> **Your objective**
Only a number is expected in reply: the count of lines below where the word "const" occurs.

> **Stored data entries**
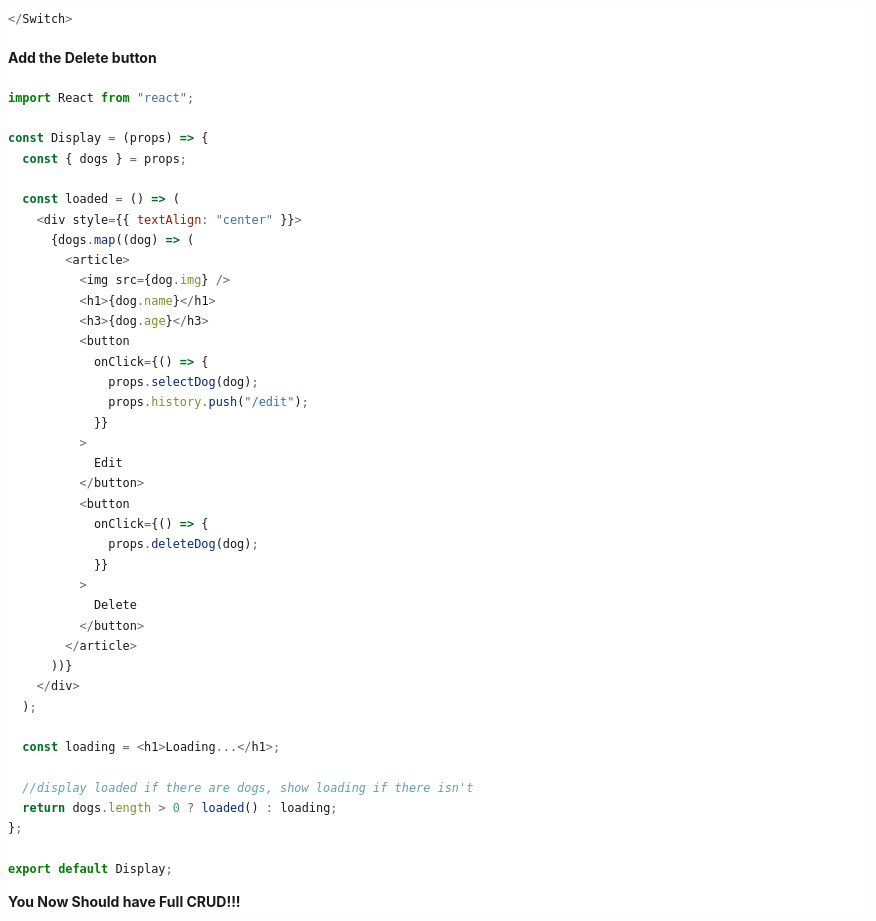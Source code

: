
```js
</Switch>
```

#### Add the Delete button

```js
import React from "react";

const Display = (props) => {
  const { dogs } = props;

  const loaded = () => (
    <div style={{ textAlign: "center" }}>
      {dogs.map((dog) => (
        <article>
          <img src={dog.img} />
          <h1>{dog.name}</h1>
          <h3>{dog.age}</h3>
          <button
            onClick={() => {
              props.selectDog(dog);
              props.history.push("/edit");
            }}
          >
            Edit
          </button>
          <button
            onClick={() => {
              props.deleteDog(dog);
            }}
          >
            Delete
          </button>
        </article>
      ))}
    </div>
  );

  const loading = <h1>Loading...</h1>;

  //display loaded if there are dogs, show loading if there isn't
  return dogs.length > 0 ? loaded() : loading;
};

export default Display;
```

**You Now Should have Full CRUD!!!**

> **Answer to the exercise**
4